[Data entries]
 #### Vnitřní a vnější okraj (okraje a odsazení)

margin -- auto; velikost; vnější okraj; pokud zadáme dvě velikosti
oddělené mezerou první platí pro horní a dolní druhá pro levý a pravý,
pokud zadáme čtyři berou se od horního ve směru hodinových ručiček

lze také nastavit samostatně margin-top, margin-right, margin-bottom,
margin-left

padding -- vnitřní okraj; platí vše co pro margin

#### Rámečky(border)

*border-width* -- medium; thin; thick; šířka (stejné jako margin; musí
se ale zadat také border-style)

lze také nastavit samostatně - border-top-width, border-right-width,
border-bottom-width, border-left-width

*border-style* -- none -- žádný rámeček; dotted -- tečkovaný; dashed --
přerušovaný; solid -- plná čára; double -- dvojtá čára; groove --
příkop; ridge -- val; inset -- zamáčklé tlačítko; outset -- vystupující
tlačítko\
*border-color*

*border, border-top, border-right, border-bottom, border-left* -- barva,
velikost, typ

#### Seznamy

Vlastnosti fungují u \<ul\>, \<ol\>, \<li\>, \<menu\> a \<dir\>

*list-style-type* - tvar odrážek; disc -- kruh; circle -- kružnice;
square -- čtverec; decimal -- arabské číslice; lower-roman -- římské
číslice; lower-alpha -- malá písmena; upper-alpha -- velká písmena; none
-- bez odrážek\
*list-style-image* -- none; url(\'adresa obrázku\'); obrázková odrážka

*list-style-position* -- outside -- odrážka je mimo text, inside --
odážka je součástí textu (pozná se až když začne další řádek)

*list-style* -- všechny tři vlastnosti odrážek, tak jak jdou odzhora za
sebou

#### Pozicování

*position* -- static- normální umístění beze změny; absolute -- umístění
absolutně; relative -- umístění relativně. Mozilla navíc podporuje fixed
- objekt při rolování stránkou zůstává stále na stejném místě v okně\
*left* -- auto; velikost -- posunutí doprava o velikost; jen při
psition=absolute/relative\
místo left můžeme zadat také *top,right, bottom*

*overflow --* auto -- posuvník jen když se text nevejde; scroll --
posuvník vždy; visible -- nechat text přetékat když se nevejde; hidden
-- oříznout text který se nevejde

● Work request:
In your response, give all the records again with nothing altered.

● Expected output:
 #### Vnitřní a vnější okraj (okraje a odsazení)

margin -- auto; velikost; vnější okraj; pokud zadáme dvě velikosti
oddělené mezerou první platí pro horní a dolní druhá pro levý a pravý,
pokud zadáme čtyři berou se od horního ve směru hodinových ručiček

lze také nastavit samostatně margin-top, margin-right, margin-bottom,
margin-left

padding -- vnitřní okraj; platí vše co pro margin

#### Rámečky(border)

*border-width* -- medium; thin; thick; šířka (stejné jako margin; musí
se ale zadat také border-style)

lze také nastavit samostatně - border-top-width, border-right-width,
border-bottom-width, border-left-width

*border-style* -- none -- žádný rámeček; dotted -- tečkovaný; dashed --
přerušovaný; solid -- plná čára; double -- dvojtá čára; groove --
příkop; ridge -- val; inset -- zamáčklé tlačítko; outset -- vystupující
tlačítko\
*border-color*

*border, border-top, border-right, border-bottom, border-left* -- barva,
velikost, typ

#### Seznamy

Vlastnosti fungují u \<ul\>, \<ol\>, \<li\>, \<menu\> a \<dir\>

*list-style-type* - tvar odrážek; disc -- kruh; circle -- kružnice;
square -- čtverec; decimal -- arabské číslice; lower-roman -- římské
číslice; lower-alpha -- malá písmena; upper-alpha -- velká písmena; none
-- bez odrážek\
*list-style-image* -- none; url(\'adresa obrázku\'); obrázková odrážka

*list-style-position* -- outside -- odrážka je mimo text, inside --
odážka je součástí textu (pozná se až když začne další řádek)

*list-style* -- všechny tři vlastnosti odrážek, tak jak jdou odzhora za
sebou

#### Pozicování

*position* -- static- normální umístění beze změny; absolute -- umístění
absolutně; relative -- umístění relativně. Mozilla navíc podporuje fixed
- objekt při rolování stránkou zůstává stále na stejném místě v okně\
*left* -- auto; velikost -- posunutí doprava o velikost; jen při
psition=absolute/relative\
místo left můžeme zadat také *top,right, bottom*

*overflow --* auto -- posuvník jen když se text nevejde; scroll --
posuvník vždy; visible -- nechat text přetékat když se nevejde; hidden
-- oříznout text který se nevejde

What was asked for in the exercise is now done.